Voting God and Israel Out

God and Israel had a tough time of it at the Democrat National Convention a couple of weeks ago. Both were left out of the Democrat platform, which caused a furor requiring Obama’s intervention to get them back in. This launched a floor fight among delegates to the DNC to determine by voice vote if two-thirds of them agreed with their party’s leader – the President. The outcome wasn’t clear. It certainly wasn’t clear to the hapless Los Angeles mayor Antonio Villaraigosa, the convention chairman, who looked bewildered when the platform modification voice vote sounded overwhelmingly like a tie, if not a rejection. So the chairman called for the voice vote to be repeated, giving the ayes a second chance. Same results.

The clueless Villaraigosa had that “what do I do now?” look on his face when the convention “rules expert,” parliamentarian Helen McFadden, in essence told him to call for a third vote and then say the “ayes” won. In the third voice vote, ayes and nays were at least tied but to my ear it sounded like the nays won by a considerable margin. Nevertheless, Villaraigosa dutifully complied with McFadden’s instructions, except this time, unlike the previous two votes, he read from the teleprompter. “In the opinion of the chair, two-thirds having voted in the affirmative, the motion is adopted.” The fix was in. Villaraigosa was booed off of the convention stage for ramming through an affirmation of the platform change that its opponents were sure they’d won. The anti-Israel, anti-God sentiment among the Democrats in Charlotte was embarrassingly evident to a national television audience.

Did those DNC delegates represent the sentiments of the Democrat Party? God only knows. (Not a pun.).

But the Pew Research Center’s American Values Survey conducted this summer and the American National Election Studies show that a deep ideological divide between the political Right and the Left has been underway for 20 years. That polarization has changed what it means to be a Democrat or Republican, which helps understand why God and Israel probably lost the DNC vote, the convention chairman’s ruling notwithstanding.

When Ronald Reagan left office religious faith and its practice, according to these surveys, were essentially the same for Republicans and Democrats. Both believed in God and believed that a Day of Judgment would occur in the future when all people, living and dead, would be called to account for their sins. The traditional view of marriage was equally held by self-identified members of both parties. Only a tiny single digit minority of Democrats held non-traditional views in all of these beliefs. But since then, belief in the existence of God, Judgment, and the traditional view of marriage has declined among white Democrats, especially among white liberal Democrats, less than half of whom (44%) now believe in the traditional view of marriage. Among black Democrats, however, all but a single-digit minority still hold “old fashioned” traditional views about God, sin, prayer, and marriage. They were likely the impetus behind the DNC platform change.

In interviews after the convention Sen.
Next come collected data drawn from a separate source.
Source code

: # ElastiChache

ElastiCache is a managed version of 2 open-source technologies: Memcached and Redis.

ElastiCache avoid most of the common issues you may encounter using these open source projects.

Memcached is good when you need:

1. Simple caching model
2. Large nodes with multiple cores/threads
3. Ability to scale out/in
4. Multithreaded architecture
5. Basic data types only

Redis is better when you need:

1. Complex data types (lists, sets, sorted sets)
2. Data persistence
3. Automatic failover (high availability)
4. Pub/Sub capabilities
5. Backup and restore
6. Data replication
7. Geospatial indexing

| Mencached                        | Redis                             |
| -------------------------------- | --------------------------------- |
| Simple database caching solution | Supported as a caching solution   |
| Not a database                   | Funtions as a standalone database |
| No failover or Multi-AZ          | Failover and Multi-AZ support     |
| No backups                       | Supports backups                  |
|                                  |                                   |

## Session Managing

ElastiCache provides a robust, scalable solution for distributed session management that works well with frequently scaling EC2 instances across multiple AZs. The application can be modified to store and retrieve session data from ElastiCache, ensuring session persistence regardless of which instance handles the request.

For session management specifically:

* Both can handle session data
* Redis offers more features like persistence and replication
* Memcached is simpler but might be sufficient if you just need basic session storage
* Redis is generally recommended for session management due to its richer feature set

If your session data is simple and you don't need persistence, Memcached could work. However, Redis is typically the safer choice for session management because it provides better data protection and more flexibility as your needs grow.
Charles “Chuck” Schumer (D-NY) poo-pooed assertions that the Democrat Party clearly had an anti-Israel tilt, but facts lean in the opposite direction. I’ve previously blogged on the subject of the Obama administration’s support for Israel, particularly as Israel increasingly faces the Iran nuclear menace, but even more telling evidence of the Democrat’s anti-Israel stance is Obama’s reluctance to say that Jerusalem is the capital of Israel. During a press conference this summer, a reporter asked Jay Carney, the President’s press secretary if Obama believed the capital of Israel was Jerusalem or Tel Aviv. Carney wouldn’t answer.
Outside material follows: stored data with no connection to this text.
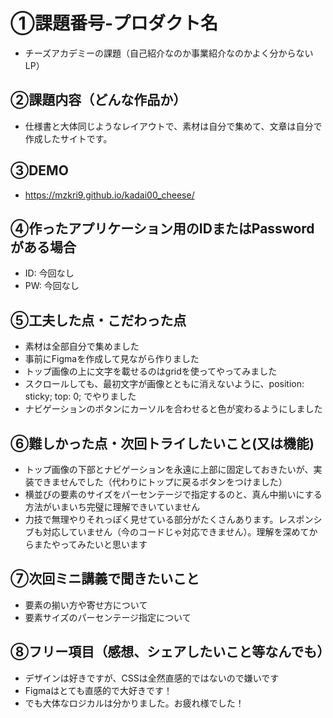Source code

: # ①課題番号-プロダクト名
- チーズアカデミーの課題（自己紹介なのか事業紹介なのかよく分からないLP）

## ②課題内容（どんな作品か）
- 仕様書と大体同じようなレイアウトで、素材は自分で集めて、文章は自分で作成したサイトです。

## ③DEMO
- https://mzkri9.github.io/kadai00_cheese/

## ④作ったアプリケーション用のIDまたはPasswordがある場合

- ID: 今回なし
- PW: 今回なし

## ⑤工夫した点・こだわった点

- 素材は全部自分で集めました
- 事前にFigmaを作成して見ながら作りました
- トップ画像の上に文字を載せるのはgridを使ってやってみました
- スクロールしても、最初文字が画像とともに消えないように、position: sticky; top: 0; でやりました
- ナビゲーションのボタンにカーソルを合わせると色が変わるようにしました

## ⑥難しかった点・次回トライしたいこと(又は機能)

- トップ画像の下部とナビゲーションを永遠に上部に固定しておきたいが、実装できませんでした（代わりにトップに戻るボタンをつけました）
- 横並びの要素のサイズをパーセンテージで指定するのと、真ん中揃いにする方法がいまいち完璧に理解できいていません
- 力技で無理やりそれっぽく見せている部分がたくさんあります。レスポンシブも対応していません（今のコードじゃ対応できません）。理解を深めてからまたやってみたいと思います

## ⑦次回ミニ講義で聞きたいこと

- 要素の揃い方や寄せ方について
- 要素サイズのパーセンテージ指定について

## ⑧フリー項目（感想、シェアしたいこと等なんでも）

- デザインは好きですが、CSSは全然直感的ではないので嫌いです
- Figmaはとても直感的で大好きです！
- でも大体なロジカルは分かりました。お疲れ様でした！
An hilarious exchange went on between a reporter and the State Department press secretary about the capital of Israel a couple of weeks ago. The reporter asked which city the US government recognizes – Jerusalem or Tel Aviv – as the capital and the press secretary answered:

Well, as you know, longstanding Administration policy, both in this Administration and in previous administrations across both parties, is that the status of Jerusalem is an issue that should be resolved in final status negotiations between Israelis and Palestinians. So that’s longstanding Administration policy and continues to be so.

Not to be undone by a State Department head fake, the reporter tried again: “[Then] … no city is recognized as [Israel’s] capital?” to which the press secretary repeated, “Again, I just stated our position, and it’s one we’ve said here many times before.”

“That means Jerusalem is not a part of Israel?” the reporter tried again. “What it means is that the status of Jerusalem must be resolved in final status negotiations,” the State Department robot responded.

If you want more of this “Who’s on First” comedy routine, click on the link given above. The point is that Obama and his water carriers aren’t going to be pinned down on their belief that Jerusalem should be an open city – maybe the capital of both the Jews and Palestinians. Or maybe just the Palestinians.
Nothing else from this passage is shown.